**INSTRUCTIONS FOR THE TASK:**
Reproduce the entries below exactly, but only from the line containing "Fullscreen works on" to the line containing "# Learning notes", inclusive.

*** Opening of AVAILABLE DATA ***

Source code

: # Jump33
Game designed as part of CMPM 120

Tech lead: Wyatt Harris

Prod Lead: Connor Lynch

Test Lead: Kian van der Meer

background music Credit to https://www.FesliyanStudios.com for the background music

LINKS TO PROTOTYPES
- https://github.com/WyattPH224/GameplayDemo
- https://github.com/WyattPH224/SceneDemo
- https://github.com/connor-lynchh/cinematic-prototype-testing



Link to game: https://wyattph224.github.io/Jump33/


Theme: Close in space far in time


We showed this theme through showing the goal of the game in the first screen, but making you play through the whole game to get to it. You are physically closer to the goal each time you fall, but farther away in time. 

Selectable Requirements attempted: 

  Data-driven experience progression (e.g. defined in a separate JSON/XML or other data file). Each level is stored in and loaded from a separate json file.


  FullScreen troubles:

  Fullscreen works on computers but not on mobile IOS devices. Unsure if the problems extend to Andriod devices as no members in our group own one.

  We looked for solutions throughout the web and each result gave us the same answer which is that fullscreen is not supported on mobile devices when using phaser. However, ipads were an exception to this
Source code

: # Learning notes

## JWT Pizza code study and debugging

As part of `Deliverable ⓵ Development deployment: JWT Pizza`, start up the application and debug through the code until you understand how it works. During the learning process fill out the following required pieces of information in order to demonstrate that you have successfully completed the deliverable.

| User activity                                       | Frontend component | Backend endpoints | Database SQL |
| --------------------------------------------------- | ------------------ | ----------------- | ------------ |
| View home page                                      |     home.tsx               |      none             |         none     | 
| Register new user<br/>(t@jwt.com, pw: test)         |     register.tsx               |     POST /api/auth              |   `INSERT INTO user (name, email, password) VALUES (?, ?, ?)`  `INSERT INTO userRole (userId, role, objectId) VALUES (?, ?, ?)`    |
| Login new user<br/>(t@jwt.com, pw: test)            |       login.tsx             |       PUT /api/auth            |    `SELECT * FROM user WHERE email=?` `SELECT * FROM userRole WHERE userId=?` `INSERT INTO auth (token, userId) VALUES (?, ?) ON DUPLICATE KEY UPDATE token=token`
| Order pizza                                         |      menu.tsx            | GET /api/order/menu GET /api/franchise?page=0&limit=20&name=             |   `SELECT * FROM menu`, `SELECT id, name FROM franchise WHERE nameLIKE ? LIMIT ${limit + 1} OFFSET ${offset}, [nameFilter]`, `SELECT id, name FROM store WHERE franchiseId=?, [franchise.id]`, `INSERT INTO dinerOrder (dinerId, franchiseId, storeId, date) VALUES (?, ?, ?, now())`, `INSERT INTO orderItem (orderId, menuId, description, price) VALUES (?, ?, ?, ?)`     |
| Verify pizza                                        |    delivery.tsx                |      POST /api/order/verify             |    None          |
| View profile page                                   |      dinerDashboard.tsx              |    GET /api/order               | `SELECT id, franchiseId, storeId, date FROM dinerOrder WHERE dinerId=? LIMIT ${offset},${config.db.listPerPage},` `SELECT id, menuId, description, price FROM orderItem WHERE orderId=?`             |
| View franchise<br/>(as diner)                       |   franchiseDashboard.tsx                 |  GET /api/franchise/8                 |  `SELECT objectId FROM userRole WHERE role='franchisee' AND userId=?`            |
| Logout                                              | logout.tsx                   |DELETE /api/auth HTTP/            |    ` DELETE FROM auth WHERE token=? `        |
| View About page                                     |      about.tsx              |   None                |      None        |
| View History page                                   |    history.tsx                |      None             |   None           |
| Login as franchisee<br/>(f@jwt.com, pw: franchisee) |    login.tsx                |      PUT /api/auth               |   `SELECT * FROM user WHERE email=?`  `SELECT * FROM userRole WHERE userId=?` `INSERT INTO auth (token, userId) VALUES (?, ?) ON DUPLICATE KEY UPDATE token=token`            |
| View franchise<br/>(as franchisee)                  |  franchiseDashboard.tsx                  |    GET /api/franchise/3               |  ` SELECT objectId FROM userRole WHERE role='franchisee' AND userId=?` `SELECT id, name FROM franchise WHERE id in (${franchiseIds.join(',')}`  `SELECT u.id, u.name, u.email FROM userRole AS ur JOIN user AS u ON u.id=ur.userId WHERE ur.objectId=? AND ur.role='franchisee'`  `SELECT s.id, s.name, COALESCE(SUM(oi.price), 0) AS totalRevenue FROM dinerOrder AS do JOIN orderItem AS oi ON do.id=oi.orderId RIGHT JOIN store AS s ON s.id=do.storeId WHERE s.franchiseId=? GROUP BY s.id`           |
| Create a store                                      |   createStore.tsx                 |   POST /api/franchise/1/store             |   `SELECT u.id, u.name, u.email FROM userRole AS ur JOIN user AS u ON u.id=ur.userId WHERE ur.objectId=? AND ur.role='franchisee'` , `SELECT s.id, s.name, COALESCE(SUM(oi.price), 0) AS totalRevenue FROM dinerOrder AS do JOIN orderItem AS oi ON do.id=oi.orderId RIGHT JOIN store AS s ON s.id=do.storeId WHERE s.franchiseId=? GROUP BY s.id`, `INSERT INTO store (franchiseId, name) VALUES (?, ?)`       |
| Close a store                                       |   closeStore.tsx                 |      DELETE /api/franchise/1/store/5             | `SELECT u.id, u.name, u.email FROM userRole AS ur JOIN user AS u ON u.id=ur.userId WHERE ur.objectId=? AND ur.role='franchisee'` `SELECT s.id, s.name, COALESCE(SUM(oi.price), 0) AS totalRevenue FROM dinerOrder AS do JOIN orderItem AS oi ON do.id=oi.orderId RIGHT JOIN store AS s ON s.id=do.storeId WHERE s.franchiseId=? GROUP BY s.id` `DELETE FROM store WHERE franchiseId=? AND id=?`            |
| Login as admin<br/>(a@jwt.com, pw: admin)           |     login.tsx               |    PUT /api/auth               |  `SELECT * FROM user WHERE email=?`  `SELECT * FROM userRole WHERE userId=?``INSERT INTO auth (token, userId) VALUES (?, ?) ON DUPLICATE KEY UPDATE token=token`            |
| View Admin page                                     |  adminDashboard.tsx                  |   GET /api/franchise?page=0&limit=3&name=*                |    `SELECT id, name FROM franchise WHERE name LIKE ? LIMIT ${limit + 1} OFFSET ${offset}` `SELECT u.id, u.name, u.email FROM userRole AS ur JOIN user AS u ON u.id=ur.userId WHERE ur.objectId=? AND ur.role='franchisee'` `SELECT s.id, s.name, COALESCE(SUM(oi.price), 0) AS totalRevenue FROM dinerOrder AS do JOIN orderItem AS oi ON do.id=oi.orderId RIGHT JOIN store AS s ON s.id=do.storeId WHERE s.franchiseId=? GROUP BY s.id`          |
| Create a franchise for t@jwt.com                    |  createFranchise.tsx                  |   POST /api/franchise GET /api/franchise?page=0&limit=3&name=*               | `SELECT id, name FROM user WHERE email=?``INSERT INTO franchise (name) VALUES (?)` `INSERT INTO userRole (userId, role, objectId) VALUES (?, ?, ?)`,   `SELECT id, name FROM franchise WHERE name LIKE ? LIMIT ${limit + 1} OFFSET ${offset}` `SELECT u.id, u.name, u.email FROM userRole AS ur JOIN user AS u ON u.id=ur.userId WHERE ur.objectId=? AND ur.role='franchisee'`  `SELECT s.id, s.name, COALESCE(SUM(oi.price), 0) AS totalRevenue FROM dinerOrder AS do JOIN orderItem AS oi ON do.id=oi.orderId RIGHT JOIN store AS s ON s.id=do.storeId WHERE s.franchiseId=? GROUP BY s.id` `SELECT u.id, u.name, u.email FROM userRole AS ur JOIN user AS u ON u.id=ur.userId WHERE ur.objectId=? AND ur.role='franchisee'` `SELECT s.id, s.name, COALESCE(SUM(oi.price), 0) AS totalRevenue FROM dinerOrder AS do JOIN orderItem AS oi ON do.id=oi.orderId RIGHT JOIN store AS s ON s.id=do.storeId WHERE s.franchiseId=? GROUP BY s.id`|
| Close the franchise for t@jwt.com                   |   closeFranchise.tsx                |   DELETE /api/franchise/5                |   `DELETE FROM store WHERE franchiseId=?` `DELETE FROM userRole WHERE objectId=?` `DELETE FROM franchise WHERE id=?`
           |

*** Close of AVAILABLE DATA ***

**OUTPUT FOR THIS EXERCISE:**
  Fullscreen works on computers but not on mobile IOS devices. Unsure if the problems extend to Andriod devices as no members in our group own one.

  We looked for solutions throughout the web and each result gave us the same answer which is that fullscreen is not supported on mobile devices when using phaser. However, ipads were an exception to this
Source code

: # Learning notes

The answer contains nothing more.